- **About this exercise**: Copy out each line of the data below in which "mrruan" appears.
(Listed records Opens)
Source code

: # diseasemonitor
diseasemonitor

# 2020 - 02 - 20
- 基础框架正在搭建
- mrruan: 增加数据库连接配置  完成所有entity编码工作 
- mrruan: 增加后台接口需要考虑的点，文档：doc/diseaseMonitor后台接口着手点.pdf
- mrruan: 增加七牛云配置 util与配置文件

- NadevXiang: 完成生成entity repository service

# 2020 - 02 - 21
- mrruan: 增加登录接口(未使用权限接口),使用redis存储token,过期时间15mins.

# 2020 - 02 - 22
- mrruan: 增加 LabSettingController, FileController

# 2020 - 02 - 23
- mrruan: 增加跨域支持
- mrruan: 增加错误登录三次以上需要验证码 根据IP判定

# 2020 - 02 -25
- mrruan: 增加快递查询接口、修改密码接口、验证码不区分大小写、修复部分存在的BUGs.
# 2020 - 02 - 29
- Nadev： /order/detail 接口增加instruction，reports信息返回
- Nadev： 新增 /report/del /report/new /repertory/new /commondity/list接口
(Listed records Closes)
- **Answer space**:
- mrruan: 增加数据库连接配置  完成所有entity编码工作 
- mrruan: 增加后台接口需要考虑的点，文档：doc/diseaseMonitor后台接口着手点.pdf
- mrruan: 增加七牛云配置 util与配置文件
- mrruan: 增加登录接口(未使用权限接口),使用redis存储token,过期时间15mins.
- mrruan: 增加 LabSettingController, FileController
- mrruan: 增加跨域支持
- mrruan: 增加错误登录三次以上需要验证码 根据IP判定
- mrruan: 增加快递查询接口、修改密码接口、验证码不区分大小写、修复部分存在的BUGs.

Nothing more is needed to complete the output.